Sadly his views are buttressed by the fact that today he is seen as the Jewish state’s second longest-serving prime minister after David Ben-Gurion with his fourth win in the March 2015 elections. After this win, he would become the longest serving prime minister, and can aptly be described as “King Netanyahu”, as he sometimes has mockingly been called. He has come out as a bombastic, no-nonsense politician who has the great majority of the Israeli electorate eating out of his hands, feeding them the usual diatribe about “Palestinian terrorism”, “Hamas violence” and their lives “as being in constant danger”. Netanyahu continually plays to their basic instincts regardless of how his Likud government and its coalition partners perform on the economy and unemployment for example. These have become secondary issues to the blanket term of national security.

He is seen as the strong, tough, iron-clad politician while the other politicians and parties — despite the fact that they have the same broad-based, consensus, policy objectives — are portrayed as weak, ineffectual and likely to put Israeli security in jeopardy.

But his father figure image doesn’t measure up because of his cold persona that almost borders on the cruel as he inflicts heavy damages and deadly assaults on an occupied Palestinian population under the guise of protecting Israel security. Thus, despite his continuous years in office, he is not regarded as matching the stature of Ben-Gurion who created Israel, Golda Meir, Yitzhak Rabin, Menachem Begin, Ehud Barak, nor of the erstwhile long-time Labour politician and previous Israeli president Shimon Peres. Netanyahu is seen as a protege of Yitzhak Shamir, who attended the now long-forgotten Madrid Peace Conference of 1991 but who promised he would fill the occupied territories with Jewish colonies to make peace with the Palestinians impossible. However, he left that job to Netanyahu — of dotting the hilltops of West Bank land with Jewish colonies overlooking Arab villages all in the name of good Israeli neighbourliness.

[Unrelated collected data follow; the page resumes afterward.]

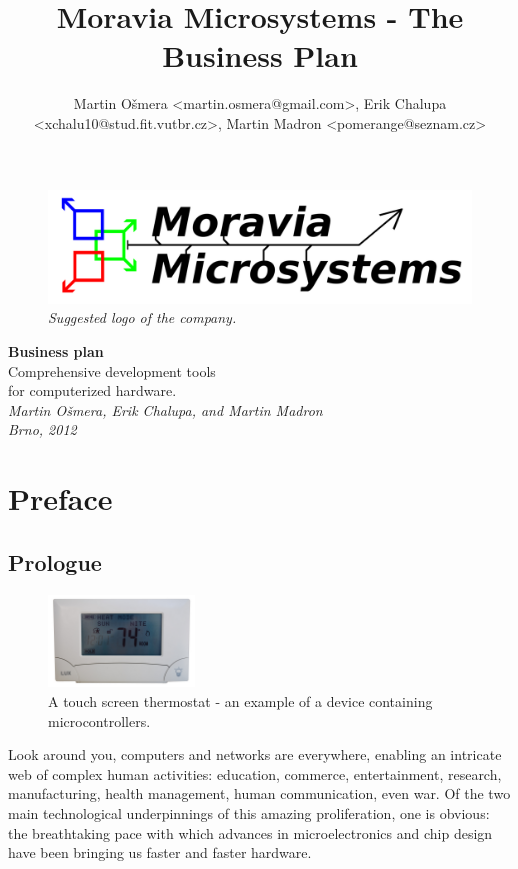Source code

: \documentclass[a4paper,twoside,15pt]{book}
\title{Moravia Microsystems - The Business Plan}
\author{Martin Ošmera <martin.osmera@gmail.com>, Erik Chalupa <xchalu10@stud.fit.vutbr.cz>, Martin Madron <pomerange@seznam.cz>}
\begin{document}
\begin{titlepage}
	\begin{figure}[ht!]
		\centering{}
		\includegraphics[width=.9\textwidth]{images/Moravia_Microsystems.png}
		\caption{\textit{Suggested logo of the company.}}
	\end{figure}
	\begin{center}
		\fontsize{35.83pt}{60pt} \selectfont{}
		\textbf{Business plan}
		\\[2cm]
		\fontsize{25pt}{30pt} \selectfont{}
		Comprehensive development tools\\
		for computerized hardware.
		\\[1cm]
		\fontsize{14.4pt}{20pt} \selectfont{}
		\textit{Martin Ošmera, Erik Chalupa, and Martin Madron \\ Brno, 2012}
	\end{center}
\end{titlepage}

\tableofcontents

\chapter{Preface}
	\section{Prologue}
		\begin{figure}
			\centering{}
			\includegraphics[width=110pt]{images/Lux_Products_Touch_Screen_Thermostat.jpg}
			\caption{A touch screen thermostat - an example of a device containing microcontrollers.}
		\end{figure}
		Look around you, computers and networks are everywhere, enabling an intricate web of complex human activities: education, commerce, entertainment, research, manufacturing, health management, human communication, even war. Of the two main technological underpinnings of this amazing proliferation, one is obvious: the breathtaking pace with which advances in microelectronics and chip design have been bringing us faster and faster hardware.
\end{document}
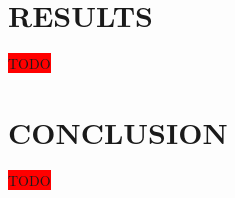 \documentclass[12pt, conference]{ieeeconf}
\newcommand{\todo}{\colorbox{red}{TODO}}
\begin{document}
\section{RESULTS}

\todo

\section{CONCLUSION}

\todo



\printbibliography
\end{document}
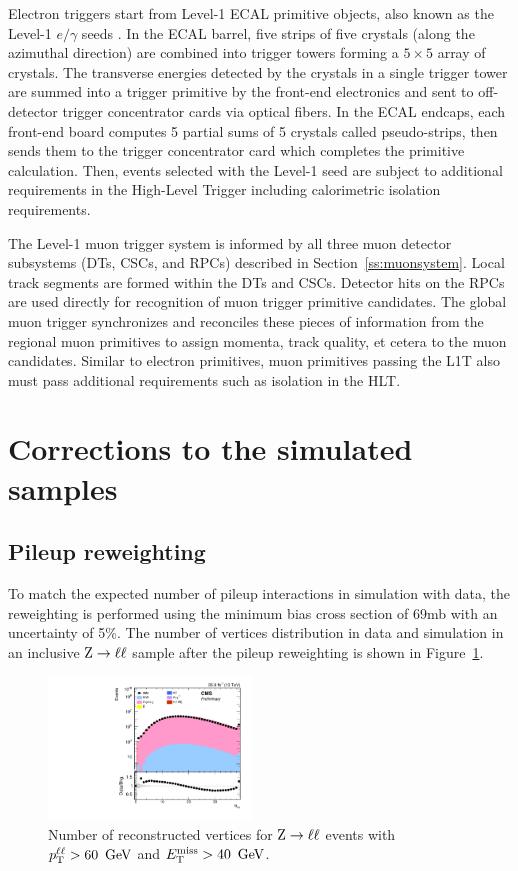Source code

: Electron triggers start from Level-1 ECAL primitive objects,
also known as the Level-1 $e/\gamma$ seeds \cite{Khachatryan:2016bia}.
In the ECAL barrel, five strips of five crystals (along the azimuthal direction)
are combined into trigger towers forming a $5\times5$ array of crystals.
The transverse energies detected by the crystals in a single trigger tower are summed
into a trigger primitive by the front-end electronics and sent to off-detector
trigger concentrator cards via optical fibers. 
In the ECAL endcaps, each front-end board computes 5 partial sums of 5 crystals called pseudo-strips,
then sends them to the trigger concentrator card which completes the primitive calculation.
Then, events selected with the Level-1 seed are subject to additional requirements in
the High-Level Trigger including calorimetric isolation requirements.

The Level-1 muon trigger system is informed by all three muon detector subsystems (DTs, CSCs, and RPCs) described in Section~\ref{ss:muonsystem}.
Local track segments are formed within the DTs and CSCs.
Detector hits on the RPCs are used directly for recognition of muon trigger primitive candidates.
The global muon trigger synchronizes and reconciles these pieces of information
from the regional muon primitives to assign momenta, track quality, et cetera to the muon candidates.
Similar to electron primitives, muon primitives passing the L1T also must pass
additional requirements such as isolation in the HLT.

\section{Corrections to the simulated samples}
\subsection{Pileup reweighting}
\label{subsec:puweights}

To match the expected number of pileup interactions in simulation with data,
the reweighting is performed using the minimum bias cross section of 69mb with an uncertainty of 5\%. 
The number of vertices distribution in data and simulation in an inclusive $\mathrm{Z} \to \ell\ell$ sample after the pileup reweighting 
is shown in Figure~\ref{fig:pileup_distribution}.

\begin{figure}[htbp]
  \centering
  \includegraphics[width=0.48\textwidth]{figures/zll_nvtx_met40_zpt60.pdf}
  \caption{
    Number of reconstructed vertices
    for $\mathrm{Z} \to \ell\ell$ events with $p_{\mathrm{T}}^{\ell\ell} > 60~\,\text{Ge\hspace{-.08em}V}$ and $E_\mathrm{T}^{\mathrm{miss}} > 40~\,\text{Ge\hspace{-.08em}V}$.
  }
  \label{fig:pileup_distribution}
\end{figure}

That is Netanyahu in a nutshell, a fighter against overwhelming tidal waves that are moving in the opposite direction. Although he is supported by many in Israel, there is also fear among many that this tidal wave will also work against the Jewish state in the months and years to come. The latest antic he came up with was to say he would “kill himself” if the US Congress ratified the Iranian nuclear deal. We have to wait and see if he does actually carry out that threat!

Marwan Asmar is a commentator based in Amman. He has long worked in journalism and has a PhD in Political Science from Leeds University in the UK.